- Stored dataset items
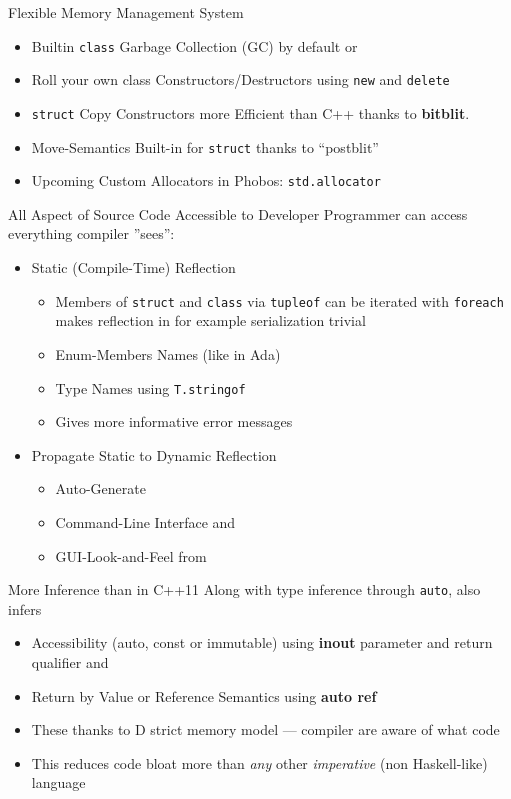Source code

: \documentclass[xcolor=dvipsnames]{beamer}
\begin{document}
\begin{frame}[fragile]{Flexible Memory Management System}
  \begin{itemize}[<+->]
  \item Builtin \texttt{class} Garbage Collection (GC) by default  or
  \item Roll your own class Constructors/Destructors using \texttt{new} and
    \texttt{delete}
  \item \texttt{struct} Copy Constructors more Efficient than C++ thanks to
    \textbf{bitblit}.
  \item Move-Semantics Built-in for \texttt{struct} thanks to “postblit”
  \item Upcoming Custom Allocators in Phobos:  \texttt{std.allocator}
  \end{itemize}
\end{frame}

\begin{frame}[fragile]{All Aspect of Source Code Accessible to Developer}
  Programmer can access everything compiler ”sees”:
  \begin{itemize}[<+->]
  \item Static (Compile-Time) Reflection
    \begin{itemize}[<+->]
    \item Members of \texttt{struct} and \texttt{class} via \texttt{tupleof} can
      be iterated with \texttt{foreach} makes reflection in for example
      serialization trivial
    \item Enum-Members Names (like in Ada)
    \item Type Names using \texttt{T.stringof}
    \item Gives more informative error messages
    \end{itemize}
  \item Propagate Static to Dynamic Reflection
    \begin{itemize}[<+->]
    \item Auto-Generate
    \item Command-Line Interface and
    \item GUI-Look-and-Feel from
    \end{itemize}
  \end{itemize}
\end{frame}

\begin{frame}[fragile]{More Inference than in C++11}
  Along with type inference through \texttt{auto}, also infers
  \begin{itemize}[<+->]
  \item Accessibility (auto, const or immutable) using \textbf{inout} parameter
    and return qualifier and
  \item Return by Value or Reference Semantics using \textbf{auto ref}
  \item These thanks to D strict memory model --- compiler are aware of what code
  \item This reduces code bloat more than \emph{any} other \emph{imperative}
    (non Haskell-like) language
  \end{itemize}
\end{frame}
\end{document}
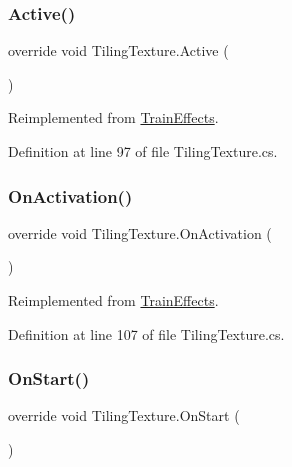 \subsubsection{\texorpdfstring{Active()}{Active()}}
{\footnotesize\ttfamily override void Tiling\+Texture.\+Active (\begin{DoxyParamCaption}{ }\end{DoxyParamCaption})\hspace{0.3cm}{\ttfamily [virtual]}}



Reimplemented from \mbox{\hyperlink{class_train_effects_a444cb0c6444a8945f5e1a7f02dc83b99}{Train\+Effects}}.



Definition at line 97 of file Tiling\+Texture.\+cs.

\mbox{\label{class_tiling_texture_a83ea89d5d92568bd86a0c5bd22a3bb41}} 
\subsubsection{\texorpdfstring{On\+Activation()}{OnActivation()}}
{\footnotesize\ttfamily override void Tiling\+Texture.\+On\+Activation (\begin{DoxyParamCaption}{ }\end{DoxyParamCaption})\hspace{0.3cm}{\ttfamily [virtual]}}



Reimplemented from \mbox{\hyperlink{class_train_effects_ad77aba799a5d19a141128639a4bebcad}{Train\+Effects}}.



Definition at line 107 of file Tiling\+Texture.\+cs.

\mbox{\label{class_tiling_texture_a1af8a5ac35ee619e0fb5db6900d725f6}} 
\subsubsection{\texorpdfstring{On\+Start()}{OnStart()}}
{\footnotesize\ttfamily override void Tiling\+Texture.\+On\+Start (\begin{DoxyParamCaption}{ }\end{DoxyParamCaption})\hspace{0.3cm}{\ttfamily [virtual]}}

- YOUR TASK
Leave the images aside and return the records above exactly as written.

- ANSWER TO THIS TASK
Source code

: \documentclass[xcolor=dvipsnames]{beamer}
\begin{document}
\begin{frame}[fragile]{Flexible Memory Management System}
  \begin{itemize}[<+->]
  \item Builtin \texttt{class} Garbage Collection (GC) by default  or
  \item Roll your own class Constructors/Destructors using \texttt{new} and
    \texttt{delete}
  \item \texttt{struct} Copy Constructors more Efficient than C++ thanks to
    \textbf{bitblit}.
  \item Move-Semantics Built-in for \texttt{struct} thanks to “postblit”
  \item Upcoming Custom Allocators in Phobos:  \texttt{std.allocator}
  \end{itemize}
\end{frame}

\begin{frame}[fragile]{All Aspect of Source Code Accessible to Developer}
  Programmer can access everything compiler ”sees”:
  \begin{itemize}[<+->]
  \item Static (Compile-Time) Reflection
    \begin{itemize}[<+->]
    \item Members of \texttt{struct} and \texttt{class} via \texttt{tupleof} can
      be iterated with \texttt{foreach} makes reflection in for example
      serialization trivial
    \item Enum-Members Names (like in Ada)
    \item Type Names using \texttt{T.stringof}
    \item Gives more informative error messages
    \end{itemize}
  \item Propagate Static to Dynamic Reflection
    \begin{itemize}[<+->]
    \item Auto-Generate
    \item Command-Line Interface and
    \item GUI-Look-and-Feel from
    \end{itemize}
  \end{itemize}
\end{frame}

\begin{frame}[fragile]{More Inference than in C++11}
  Along with type inference through \texttt{auto}, also infers
  \begin{itemize}[<+->]
  \item Accessibility (auto, const or immutable) using \textbf{inout} parameter
    and return qualifier and
  \item Return by Value or Reference Semantics using \textbf{auto ref}
  \item These thanks to D strict memory model --- compiler are aware of what code
  \item This reduces code bloat more than \emph{any} other \emph{imperative}
    (non Haskell-like) language
  \end{itemize}
\end{frame}
\end{document}
 \subsubsection{\texorpdfstring{Active()}{Active()}}
{\footnotesize\ttfamily override void Tiling\+Texture.\+Active (\begin{DoxyParamCaption}{ }\end{DoxyParamCaption})\hspace{0.3cm}{\ttfamily [virtual]}}



Reimplemented from \mbox{\hyperlink{class_train_effects_a444cb0c6444a8945f5e1a7f02dc83b99}{Train\+Effects}}.



Definition at line 97 of file Tiling\+Texture.\+cs.

\mbox{\label{class_tiling_texture_a83ea89d5d92568bd86a0c5bd22a3bb41}} 
\subsubsection{\texorpdfstring{On\+Activation()}{OnActivation()}}
{\footnotesize\ttfamily override void Tiling\+Texture.\+On\+Activation (\begin{DoxyParamCaption}{ }\end{DoxyParamCaption})\hspace{0.3cm}{\ttfamily [virtual]}}



Reimplemented from \mbox{\hyperlink{class_train_effects_ad77aba799a5d19a141128639a4bebcad}{Train\+Effects}}.



Definition at line 107 of file Tiling\+Texture.\+cs.

\mbox{\label{class_tiling_texture_a1af8a5ac35ee619e0fb5db6900d725f6}} 
\subsubsection{\texorpdfstring{On\+Start()}{OnStart()}}
{\footnotesize\ttfamily override void Tiling\+Texture.\+On\+Start (\begin{DoxyParamCaption}{ }\end{DoxyParamCaption})\hspace{0.3cm}{\ttfamily [virtual]}}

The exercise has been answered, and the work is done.